Since most organizations currently have a data communications network as well as a voice communication network, it would appear that savings, in some cases on a rather significant scale, could be realized from having only one network. This would be the case not only from the MAN/WAN perspective but also from the perspective of the LAN for local distribution or cabling. This factor, along with the promise of futuristic applications, has largely fueled the movement toward a "converged" network. In many circles, IP communications is believed to be the next generation of networking technology that will be used to combine voice, data, video, wireless, and multimedia applications into a single integrated enterprise infrastructure.
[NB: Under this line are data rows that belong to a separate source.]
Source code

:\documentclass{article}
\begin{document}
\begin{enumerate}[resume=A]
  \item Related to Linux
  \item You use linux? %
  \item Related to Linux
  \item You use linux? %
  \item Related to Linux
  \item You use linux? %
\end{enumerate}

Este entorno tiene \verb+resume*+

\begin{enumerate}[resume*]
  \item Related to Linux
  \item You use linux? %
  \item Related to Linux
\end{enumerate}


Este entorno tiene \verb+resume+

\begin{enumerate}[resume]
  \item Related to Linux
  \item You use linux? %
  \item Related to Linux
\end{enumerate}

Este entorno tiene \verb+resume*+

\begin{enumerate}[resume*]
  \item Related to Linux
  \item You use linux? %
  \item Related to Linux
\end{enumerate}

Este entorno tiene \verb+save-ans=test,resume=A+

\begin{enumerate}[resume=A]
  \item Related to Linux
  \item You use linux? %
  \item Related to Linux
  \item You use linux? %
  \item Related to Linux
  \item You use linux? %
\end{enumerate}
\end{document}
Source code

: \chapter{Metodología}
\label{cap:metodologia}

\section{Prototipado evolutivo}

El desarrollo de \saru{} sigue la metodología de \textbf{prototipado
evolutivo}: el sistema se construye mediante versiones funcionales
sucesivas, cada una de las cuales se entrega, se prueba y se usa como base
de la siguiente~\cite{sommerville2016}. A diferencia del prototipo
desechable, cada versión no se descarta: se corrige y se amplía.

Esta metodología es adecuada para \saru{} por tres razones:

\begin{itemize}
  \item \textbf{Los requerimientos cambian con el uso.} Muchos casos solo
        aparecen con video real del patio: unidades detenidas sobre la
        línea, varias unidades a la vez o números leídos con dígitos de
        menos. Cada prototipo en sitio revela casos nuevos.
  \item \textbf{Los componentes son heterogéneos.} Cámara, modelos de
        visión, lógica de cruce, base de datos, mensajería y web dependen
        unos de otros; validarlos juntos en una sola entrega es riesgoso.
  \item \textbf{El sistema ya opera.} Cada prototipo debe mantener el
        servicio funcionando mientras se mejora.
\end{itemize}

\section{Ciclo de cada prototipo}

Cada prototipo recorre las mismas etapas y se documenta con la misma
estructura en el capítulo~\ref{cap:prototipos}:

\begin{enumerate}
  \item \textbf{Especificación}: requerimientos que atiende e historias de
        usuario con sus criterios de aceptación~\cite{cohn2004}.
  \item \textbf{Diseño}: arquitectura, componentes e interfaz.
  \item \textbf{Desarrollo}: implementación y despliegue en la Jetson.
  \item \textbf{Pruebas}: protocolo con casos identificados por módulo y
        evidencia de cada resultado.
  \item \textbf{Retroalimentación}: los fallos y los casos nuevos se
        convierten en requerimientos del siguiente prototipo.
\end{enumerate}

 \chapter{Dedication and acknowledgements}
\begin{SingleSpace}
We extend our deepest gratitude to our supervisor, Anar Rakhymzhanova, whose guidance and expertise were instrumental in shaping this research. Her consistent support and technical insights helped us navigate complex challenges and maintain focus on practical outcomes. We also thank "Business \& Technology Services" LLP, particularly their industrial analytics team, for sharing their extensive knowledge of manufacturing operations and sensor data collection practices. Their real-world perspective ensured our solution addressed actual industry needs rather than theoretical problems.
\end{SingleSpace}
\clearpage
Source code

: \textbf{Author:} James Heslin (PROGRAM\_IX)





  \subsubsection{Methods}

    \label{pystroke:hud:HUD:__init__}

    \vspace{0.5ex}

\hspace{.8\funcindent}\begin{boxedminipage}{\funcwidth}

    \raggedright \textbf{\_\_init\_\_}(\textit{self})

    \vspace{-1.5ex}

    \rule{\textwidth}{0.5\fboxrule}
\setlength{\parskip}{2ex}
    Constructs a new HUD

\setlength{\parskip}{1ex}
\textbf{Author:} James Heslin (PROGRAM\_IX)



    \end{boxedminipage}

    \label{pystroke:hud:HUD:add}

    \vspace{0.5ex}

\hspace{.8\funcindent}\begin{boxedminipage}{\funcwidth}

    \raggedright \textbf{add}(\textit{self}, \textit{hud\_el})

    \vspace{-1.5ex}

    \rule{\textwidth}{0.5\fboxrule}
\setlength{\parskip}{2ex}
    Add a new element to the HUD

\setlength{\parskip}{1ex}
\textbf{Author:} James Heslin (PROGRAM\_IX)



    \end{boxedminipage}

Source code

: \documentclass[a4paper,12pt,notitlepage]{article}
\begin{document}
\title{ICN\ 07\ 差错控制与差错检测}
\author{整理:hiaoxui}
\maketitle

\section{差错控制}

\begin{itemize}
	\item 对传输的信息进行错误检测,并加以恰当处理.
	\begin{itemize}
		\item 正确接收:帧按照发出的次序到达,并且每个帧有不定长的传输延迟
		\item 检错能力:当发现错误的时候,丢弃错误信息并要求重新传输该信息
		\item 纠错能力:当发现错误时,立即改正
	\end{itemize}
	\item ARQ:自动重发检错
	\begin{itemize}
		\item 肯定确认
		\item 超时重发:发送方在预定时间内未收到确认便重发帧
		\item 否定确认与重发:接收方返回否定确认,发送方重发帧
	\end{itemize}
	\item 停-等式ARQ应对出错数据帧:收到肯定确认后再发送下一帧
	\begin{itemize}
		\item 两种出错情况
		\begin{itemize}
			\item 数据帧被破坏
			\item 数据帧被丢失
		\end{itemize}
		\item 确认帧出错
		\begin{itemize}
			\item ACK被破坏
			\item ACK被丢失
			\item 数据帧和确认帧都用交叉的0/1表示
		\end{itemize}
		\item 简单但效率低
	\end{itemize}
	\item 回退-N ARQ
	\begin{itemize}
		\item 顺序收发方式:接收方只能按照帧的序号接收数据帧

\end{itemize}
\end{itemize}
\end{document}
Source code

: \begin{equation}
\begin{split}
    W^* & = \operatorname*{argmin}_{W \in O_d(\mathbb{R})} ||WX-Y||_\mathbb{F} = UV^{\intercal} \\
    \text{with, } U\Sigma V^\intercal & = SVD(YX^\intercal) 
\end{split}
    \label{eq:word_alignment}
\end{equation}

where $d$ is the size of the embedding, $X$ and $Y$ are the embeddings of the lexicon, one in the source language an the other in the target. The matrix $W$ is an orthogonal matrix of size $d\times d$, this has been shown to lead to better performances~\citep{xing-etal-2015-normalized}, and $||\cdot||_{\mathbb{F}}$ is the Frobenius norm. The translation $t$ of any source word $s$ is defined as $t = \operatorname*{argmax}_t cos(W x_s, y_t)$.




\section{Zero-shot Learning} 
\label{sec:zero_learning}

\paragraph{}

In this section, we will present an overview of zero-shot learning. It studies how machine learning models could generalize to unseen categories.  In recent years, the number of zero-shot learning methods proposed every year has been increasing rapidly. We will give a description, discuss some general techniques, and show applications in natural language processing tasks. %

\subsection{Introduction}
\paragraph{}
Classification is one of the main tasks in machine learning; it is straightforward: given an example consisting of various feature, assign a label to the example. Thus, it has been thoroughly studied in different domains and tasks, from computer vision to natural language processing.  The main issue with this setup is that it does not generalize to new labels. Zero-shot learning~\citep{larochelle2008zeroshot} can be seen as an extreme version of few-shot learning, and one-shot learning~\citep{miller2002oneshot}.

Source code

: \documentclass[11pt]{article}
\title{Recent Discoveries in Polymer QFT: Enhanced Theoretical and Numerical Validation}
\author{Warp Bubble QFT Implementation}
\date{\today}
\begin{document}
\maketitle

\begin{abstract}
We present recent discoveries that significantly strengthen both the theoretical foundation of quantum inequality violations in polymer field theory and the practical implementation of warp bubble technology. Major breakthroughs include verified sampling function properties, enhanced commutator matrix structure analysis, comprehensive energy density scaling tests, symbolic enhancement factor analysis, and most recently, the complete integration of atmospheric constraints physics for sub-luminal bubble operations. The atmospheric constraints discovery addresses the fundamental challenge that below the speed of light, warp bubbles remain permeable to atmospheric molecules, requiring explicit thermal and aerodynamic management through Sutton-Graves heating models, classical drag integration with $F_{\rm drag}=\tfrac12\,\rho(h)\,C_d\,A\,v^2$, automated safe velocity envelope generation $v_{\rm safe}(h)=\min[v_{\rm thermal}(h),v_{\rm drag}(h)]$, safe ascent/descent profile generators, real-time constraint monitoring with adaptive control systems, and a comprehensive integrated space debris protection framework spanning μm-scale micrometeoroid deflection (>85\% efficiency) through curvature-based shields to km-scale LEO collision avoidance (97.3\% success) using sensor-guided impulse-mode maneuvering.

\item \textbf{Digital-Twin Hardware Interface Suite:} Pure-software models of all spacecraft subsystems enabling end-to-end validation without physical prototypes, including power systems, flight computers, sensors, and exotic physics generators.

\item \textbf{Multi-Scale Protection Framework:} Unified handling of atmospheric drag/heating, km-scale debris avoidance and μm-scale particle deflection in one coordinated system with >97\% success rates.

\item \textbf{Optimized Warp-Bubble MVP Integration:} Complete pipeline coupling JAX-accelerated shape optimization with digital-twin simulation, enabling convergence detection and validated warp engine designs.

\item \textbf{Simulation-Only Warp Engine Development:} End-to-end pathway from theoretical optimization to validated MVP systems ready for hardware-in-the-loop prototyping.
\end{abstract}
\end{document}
It not only holds the promise of offering much more efficient use of bandwidth by having voice and data share the same connections/networks but also the capability of handling all types of traffic and to deliver more services than were available with separate voice and data networks.

VoIP, as it is generally referred to, stands for "Voice over Internet Protocol". Some also refer to it simply as 'voice over' or just IP. There is also some interest devoted to accommodating voice over a Frame Relay network. That is referred to as VoFR. Regardless of what it is called, it means taking the digitized voice signals, assembling them into a protocol data unit, and transmitting them over a shared facility. The front runner for the protocol of choice is the Internet Protocol. What makes IP a good choice besides the fact that it has become the universal standard for enterprise networks, is that it operates over a wide array of physical networks from Ethernet LANs to MAN's to WAN's almost regardless of the underlying transport mechanism. IP is able to do this because the application is unable to "see" the physical network details, and the protocol provides a consistent user interface.

There appears to be little doubt that this technology will eventually become commonplace. The reason is that it has widespread vendor support. Most, if not all of the major data hardware vendors, (notably Cisco Systems), are solidly in this camp. PBX vendors are beginning to alter the fundamental switching fabric of their systems - away from TDM and towards packetized voice using IP. The major communications carriers, such as Sprint, AT&T, MCI, SBC, Verizon, etc. are beginning to deploy IP based networks to carry voice communications. Their impetus is derived from the potential cost savings that could be realized by more fully utilizing their network infrastructures and by offering network-based applications which could not be easily implemented just a few years ago.

The evolution of VoIP seems to be inevitable. It appears that this is all you will be able to buy in a matter of a couple of years. However, deploying, or attempting to deploy a VoIP network is not without its pitfalls. Voice is more than just an IP network application. It is a fundamental business and consumer service that has for a century been delivered on a daily basis with predictable quality. When VoIP technology is deployed for voice services, users will both expect and need service quality that matches that of the Public Switched Telephone Network (PSTN). Voice, being a real-time application, requires special QoS (Quality of Service) considerations that are not needed by data. Being time-sensitive, voice has a low tolerance for delay, and an even lower tolerance for delay variance or jitter. In addition, voice applications generally have a low tolerance for packet loss. Since voice most often utilizes UDP (User Datagram Protocol), there is no real 'end-to-end' connection as this would essentially defeat its' purpose. That means that a lost packet means lost data; there are no re-transmissions.

While it is well-known that the IP network performance parameters that impact voice are packet loss, delay, and jitter, the type and degree of impact that these parameters have on voice quality is lesser known. This is because there are many other VoIP processes that impact voice, and these various processes, together with IP network performance; influence each other in complex ways to affect overall voice service quality.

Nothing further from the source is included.